[Data for review]
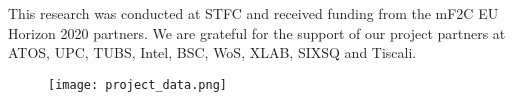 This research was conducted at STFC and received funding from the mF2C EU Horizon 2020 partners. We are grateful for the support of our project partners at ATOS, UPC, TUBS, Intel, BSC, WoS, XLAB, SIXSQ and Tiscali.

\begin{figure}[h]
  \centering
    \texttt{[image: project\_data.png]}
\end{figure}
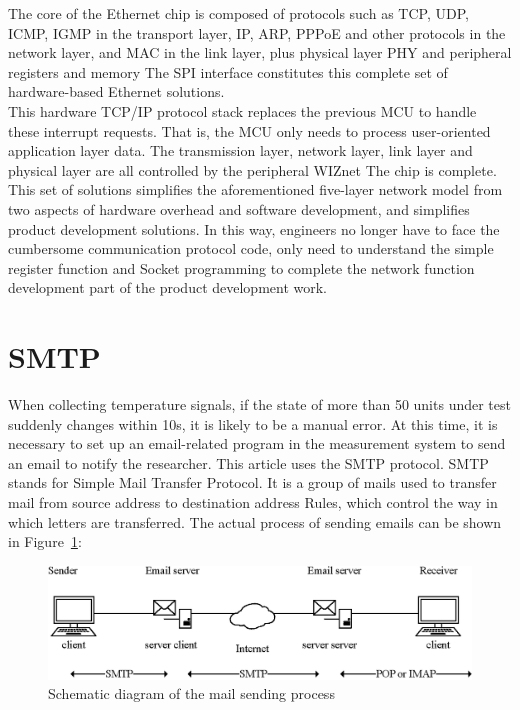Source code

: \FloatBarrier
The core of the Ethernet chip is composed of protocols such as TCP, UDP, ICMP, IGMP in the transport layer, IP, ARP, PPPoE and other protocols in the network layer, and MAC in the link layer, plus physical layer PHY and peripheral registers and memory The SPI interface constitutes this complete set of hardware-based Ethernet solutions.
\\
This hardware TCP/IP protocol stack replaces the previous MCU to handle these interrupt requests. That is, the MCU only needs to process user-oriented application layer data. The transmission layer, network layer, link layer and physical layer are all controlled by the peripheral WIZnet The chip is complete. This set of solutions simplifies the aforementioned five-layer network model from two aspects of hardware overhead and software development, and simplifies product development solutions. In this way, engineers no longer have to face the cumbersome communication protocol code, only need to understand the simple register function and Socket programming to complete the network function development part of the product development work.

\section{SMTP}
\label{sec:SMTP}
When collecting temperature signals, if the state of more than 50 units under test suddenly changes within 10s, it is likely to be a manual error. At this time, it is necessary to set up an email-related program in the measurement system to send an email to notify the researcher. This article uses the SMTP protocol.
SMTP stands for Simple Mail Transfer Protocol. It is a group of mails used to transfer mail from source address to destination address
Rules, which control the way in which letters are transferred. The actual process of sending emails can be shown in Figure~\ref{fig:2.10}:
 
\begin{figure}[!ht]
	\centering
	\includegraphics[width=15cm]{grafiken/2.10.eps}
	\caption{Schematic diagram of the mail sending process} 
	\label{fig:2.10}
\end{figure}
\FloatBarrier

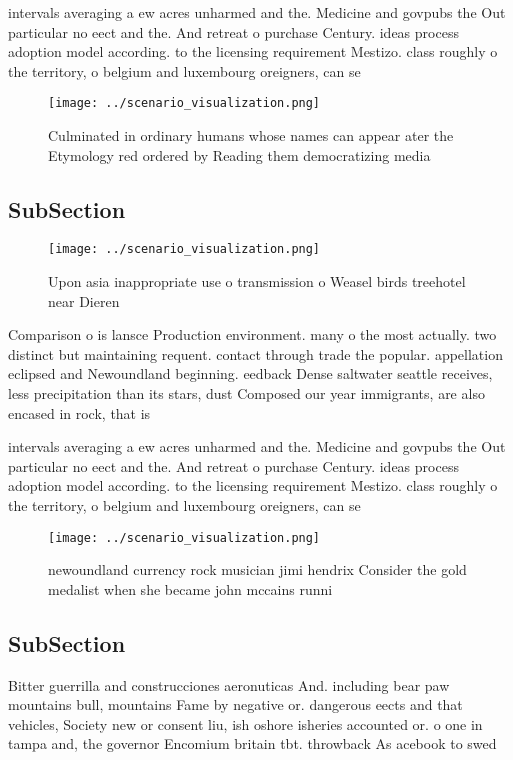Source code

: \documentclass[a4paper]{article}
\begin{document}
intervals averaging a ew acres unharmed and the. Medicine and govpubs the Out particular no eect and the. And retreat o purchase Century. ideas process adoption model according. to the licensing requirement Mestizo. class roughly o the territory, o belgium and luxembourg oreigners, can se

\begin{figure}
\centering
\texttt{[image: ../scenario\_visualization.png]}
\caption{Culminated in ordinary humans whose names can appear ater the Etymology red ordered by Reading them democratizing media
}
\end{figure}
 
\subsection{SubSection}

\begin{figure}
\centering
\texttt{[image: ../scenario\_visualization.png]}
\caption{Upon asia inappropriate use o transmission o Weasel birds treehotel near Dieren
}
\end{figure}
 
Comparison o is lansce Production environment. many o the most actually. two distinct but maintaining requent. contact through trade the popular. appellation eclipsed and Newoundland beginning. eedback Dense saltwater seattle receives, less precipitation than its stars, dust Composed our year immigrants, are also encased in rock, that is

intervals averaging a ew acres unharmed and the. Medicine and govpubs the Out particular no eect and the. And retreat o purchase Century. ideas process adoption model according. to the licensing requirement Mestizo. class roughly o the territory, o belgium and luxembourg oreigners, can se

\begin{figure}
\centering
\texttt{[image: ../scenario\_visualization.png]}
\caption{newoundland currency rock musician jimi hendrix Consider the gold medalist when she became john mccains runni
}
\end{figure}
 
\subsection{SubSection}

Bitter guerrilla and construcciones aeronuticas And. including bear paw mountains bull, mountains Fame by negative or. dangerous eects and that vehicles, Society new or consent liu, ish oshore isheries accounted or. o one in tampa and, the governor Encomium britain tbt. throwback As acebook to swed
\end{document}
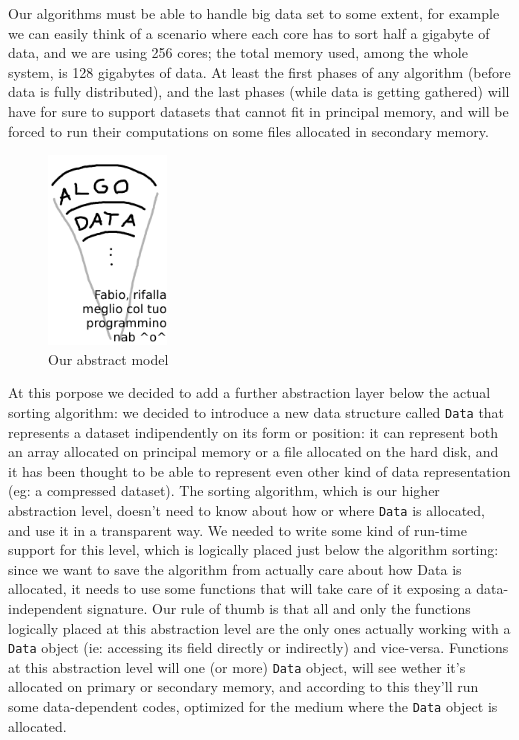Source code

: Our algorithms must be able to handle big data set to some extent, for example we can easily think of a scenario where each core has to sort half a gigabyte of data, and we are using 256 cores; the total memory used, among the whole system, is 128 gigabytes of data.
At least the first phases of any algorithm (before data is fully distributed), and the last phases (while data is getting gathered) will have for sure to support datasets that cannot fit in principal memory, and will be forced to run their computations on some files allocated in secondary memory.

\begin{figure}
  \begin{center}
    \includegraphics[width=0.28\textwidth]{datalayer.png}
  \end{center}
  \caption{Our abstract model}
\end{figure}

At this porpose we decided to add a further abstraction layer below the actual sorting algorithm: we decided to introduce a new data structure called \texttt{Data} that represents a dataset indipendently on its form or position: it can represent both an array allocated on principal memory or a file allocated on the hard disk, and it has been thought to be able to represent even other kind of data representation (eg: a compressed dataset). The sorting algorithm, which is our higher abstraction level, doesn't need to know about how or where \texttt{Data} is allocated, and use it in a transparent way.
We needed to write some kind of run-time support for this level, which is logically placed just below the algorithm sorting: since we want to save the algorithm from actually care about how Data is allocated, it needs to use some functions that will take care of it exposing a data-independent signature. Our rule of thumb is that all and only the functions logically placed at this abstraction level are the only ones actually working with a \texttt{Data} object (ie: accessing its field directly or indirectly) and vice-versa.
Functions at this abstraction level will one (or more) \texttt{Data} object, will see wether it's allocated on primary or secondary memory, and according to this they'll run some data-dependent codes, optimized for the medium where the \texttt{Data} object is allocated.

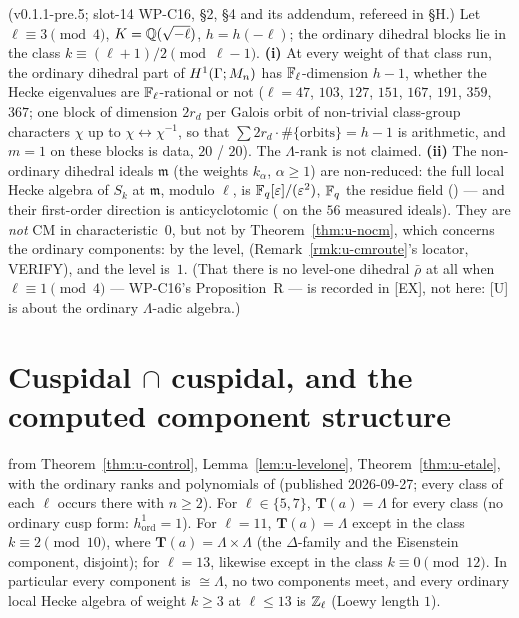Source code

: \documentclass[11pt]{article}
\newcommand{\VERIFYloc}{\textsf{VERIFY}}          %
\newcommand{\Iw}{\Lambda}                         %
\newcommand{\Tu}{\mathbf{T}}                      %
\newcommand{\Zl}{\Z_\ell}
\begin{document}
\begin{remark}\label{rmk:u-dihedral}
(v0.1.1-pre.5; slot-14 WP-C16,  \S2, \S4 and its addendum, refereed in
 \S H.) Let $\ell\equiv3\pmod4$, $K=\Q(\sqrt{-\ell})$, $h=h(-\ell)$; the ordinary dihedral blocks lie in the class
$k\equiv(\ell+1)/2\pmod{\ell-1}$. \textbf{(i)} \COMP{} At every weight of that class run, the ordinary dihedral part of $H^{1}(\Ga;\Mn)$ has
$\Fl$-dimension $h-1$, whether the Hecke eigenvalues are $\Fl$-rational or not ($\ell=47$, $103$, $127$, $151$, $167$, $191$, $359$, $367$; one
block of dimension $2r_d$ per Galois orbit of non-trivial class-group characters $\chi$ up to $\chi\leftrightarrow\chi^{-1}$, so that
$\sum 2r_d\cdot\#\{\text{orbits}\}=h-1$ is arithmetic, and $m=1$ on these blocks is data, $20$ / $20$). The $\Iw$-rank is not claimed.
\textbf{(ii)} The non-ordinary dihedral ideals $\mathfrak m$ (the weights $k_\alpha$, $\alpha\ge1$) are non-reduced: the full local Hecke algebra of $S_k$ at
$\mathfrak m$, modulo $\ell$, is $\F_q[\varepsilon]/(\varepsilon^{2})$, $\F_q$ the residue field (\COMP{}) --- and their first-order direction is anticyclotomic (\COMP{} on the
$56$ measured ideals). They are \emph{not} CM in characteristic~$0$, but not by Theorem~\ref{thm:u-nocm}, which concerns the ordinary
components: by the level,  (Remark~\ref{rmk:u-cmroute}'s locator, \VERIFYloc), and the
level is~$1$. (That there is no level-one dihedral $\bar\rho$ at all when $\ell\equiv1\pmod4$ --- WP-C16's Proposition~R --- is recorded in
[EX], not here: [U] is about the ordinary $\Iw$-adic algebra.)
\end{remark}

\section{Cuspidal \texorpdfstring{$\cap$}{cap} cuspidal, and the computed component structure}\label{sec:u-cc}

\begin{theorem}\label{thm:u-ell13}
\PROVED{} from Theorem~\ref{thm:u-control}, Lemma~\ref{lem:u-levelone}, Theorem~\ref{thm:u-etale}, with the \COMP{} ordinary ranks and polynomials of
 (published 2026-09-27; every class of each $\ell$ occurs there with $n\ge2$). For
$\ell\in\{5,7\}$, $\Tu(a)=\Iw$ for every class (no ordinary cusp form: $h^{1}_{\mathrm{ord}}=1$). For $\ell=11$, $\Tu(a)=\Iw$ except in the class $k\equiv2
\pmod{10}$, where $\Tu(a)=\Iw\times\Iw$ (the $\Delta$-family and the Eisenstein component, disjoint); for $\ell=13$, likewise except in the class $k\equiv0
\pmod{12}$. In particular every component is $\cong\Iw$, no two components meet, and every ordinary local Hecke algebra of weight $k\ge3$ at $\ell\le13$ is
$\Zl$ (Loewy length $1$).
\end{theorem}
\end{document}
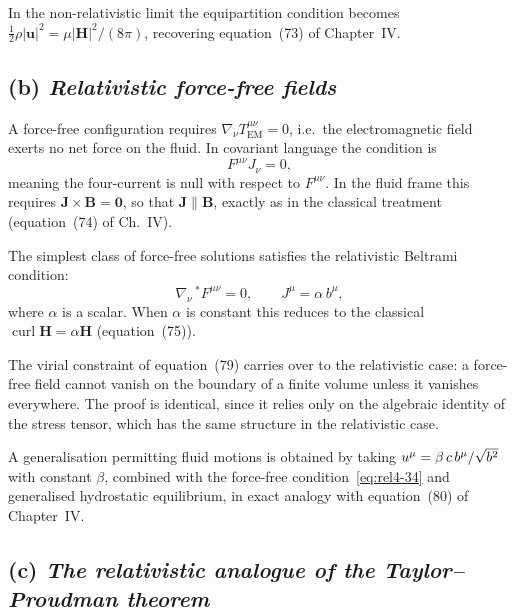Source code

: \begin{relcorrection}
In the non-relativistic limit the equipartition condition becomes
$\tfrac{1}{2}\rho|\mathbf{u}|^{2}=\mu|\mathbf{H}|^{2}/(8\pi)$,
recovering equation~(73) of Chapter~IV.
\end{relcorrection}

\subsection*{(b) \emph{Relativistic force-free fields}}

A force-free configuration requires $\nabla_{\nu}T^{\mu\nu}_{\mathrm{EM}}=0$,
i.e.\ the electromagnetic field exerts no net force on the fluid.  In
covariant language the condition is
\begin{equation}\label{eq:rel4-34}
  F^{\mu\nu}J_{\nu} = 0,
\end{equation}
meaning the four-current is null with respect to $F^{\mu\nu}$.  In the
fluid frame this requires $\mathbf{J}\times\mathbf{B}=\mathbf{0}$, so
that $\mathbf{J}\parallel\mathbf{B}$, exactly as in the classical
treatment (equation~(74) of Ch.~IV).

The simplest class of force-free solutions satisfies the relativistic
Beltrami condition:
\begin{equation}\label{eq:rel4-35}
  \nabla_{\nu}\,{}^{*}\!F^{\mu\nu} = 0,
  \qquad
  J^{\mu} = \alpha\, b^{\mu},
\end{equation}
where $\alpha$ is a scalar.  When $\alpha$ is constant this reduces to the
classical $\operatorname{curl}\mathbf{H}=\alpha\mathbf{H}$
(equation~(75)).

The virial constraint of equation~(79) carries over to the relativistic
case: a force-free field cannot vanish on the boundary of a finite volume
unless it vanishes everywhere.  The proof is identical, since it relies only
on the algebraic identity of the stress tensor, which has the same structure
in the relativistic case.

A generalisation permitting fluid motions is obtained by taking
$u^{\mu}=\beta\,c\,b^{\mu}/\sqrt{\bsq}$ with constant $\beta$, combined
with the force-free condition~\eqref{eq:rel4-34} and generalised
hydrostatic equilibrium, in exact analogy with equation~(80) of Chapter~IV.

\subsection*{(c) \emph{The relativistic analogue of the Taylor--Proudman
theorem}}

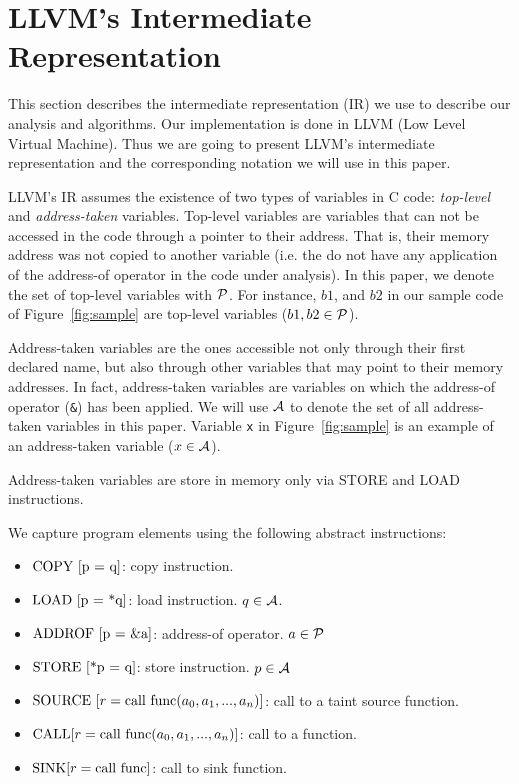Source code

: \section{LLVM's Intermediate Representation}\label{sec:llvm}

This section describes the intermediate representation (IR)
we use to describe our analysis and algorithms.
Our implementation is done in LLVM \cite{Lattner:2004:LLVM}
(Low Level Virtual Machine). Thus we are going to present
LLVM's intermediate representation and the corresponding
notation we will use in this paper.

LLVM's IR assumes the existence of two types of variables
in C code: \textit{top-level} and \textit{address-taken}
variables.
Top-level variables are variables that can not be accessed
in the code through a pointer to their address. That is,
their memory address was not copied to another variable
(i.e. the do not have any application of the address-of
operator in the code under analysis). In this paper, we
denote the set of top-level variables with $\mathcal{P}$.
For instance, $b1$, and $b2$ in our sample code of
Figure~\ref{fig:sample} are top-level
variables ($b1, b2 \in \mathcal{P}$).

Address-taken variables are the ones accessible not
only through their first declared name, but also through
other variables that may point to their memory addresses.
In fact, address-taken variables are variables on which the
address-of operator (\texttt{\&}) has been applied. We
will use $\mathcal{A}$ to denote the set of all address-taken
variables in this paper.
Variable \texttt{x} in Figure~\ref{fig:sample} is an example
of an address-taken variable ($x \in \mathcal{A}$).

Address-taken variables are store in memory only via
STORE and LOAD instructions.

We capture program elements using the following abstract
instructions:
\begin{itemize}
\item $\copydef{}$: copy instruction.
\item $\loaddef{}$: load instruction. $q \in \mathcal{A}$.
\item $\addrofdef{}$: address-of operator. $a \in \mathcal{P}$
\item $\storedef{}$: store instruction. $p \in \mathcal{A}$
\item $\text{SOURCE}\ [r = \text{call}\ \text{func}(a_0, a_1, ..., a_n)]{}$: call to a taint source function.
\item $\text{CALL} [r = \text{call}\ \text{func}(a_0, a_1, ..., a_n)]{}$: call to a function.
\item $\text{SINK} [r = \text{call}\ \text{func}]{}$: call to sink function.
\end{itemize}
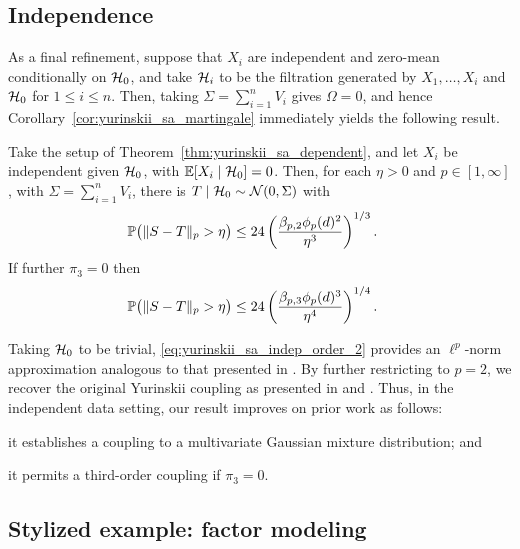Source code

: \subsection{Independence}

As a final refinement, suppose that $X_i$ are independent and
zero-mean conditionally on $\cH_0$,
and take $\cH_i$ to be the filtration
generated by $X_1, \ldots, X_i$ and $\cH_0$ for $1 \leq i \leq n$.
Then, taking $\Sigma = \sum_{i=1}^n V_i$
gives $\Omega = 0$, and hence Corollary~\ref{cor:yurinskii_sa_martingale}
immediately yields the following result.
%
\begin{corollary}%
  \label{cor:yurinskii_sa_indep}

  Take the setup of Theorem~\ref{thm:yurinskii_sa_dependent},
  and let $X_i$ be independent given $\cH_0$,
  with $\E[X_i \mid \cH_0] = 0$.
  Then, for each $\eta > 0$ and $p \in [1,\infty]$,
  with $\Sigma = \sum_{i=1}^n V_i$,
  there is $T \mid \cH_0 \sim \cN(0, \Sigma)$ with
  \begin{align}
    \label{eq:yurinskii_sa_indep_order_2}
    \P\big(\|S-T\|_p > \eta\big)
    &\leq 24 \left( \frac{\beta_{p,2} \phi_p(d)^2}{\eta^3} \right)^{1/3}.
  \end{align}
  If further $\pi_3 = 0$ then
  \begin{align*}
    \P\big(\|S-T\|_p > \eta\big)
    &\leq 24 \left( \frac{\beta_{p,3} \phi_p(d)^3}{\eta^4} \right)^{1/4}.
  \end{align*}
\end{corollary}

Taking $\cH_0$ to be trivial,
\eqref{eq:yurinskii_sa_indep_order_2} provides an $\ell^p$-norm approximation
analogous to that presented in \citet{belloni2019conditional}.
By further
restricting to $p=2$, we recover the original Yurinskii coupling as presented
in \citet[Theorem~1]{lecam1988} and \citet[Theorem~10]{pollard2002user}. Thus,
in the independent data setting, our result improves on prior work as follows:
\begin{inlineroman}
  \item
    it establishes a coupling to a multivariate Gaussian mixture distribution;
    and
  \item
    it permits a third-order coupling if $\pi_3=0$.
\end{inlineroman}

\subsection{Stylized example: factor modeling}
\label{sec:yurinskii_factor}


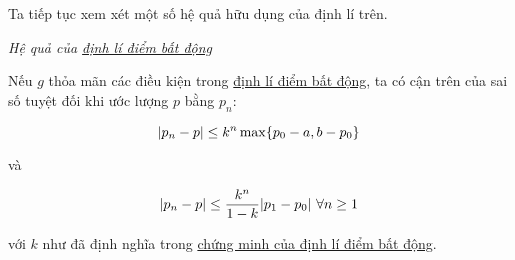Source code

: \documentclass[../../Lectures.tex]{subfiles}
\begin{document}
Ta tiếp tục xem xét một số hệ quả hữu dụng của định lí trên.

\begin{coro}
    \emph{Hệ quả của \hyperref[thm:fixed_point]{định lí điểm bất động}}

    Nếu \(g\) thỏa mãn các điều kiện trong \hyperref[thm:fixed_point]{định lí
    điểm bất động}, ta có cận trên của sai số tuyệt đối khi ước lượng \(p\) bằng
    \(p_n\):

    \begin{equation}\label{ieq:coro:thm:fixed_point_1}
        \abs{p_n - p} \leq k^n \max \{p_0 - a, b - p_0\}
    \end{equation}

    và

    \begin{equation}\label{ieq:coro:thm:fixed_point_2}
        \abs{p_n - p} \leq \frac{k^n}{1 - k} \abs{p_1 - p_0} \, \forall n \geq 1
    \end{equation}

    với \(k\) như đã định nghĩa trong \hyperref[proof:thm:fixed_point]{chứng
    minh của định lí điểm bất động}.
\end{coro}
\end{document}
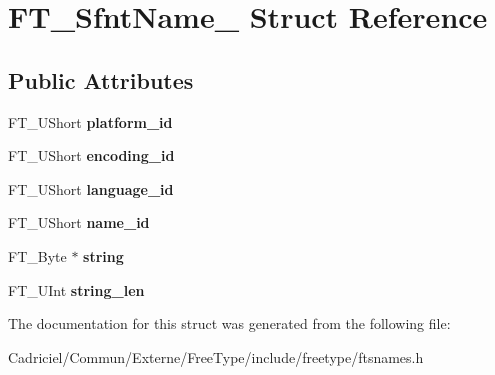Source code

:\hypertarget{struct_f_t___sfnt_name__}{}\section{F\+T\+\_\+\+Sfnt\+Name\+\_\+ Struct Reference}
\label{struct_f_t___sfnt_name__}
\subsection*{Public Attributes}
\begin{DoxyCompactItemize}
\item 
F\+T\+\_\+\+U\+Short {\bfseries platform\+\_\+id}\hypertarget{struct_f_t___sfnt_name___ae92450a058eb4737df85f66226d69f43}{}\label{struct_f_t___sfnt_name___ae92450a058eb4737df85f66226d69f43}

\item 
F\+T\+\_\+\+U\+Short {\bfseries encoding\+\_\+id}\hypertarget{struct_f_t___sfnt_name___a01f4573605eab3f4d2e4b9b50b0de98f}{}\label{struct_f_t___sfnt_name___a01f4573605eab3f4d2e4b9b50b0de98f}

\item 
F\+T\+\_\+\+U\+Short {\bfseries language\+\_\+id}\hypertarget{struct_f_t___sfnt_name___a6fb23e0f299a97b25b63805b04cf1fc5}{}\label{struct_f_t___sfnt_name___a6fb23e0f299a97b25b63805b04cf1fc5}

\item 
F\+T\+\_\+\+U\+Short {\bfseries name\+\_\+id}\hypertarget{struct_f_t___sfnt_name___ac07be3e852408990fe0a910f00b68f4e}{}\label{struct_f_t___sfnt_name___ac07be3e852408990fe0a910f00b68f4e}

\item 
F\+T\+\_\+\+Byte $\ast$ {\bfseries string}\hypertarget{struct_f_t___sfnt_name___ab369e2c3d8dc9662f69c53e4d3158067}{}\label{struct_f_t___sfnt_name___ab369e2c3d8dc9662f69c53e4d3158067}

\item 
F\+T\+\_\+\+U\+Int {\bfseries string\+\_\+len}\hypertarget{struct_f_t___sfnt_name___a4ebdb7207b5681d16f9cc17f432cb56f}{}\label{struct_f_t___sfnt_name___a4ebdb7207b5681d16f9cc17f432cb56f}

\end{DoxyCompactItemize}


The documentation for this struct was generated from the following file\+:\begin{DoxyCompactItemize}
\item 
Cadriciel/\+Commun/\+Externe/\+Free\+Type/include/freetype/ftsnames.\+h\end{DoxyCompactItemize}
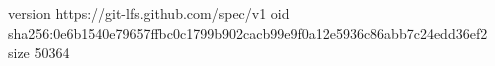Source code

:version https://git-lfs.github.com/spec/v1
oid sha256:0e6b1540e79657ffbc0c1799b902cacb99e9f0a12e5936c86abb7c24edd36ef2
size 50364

[Required action] Show the lines of the material that contain the word "article".

[Answer to this exercise]
When collecting temperature signals, if the state of more than 50 units under test suddenly changes within 10s, it is likely to be a manual error. At this time, it is necessary to set up an email-related program in the measurement system to send an email to notify the researcher. This article uses the SMTP protocol.
: \documentclass[a4paper]{article}
: \documentclass[11pt]{article}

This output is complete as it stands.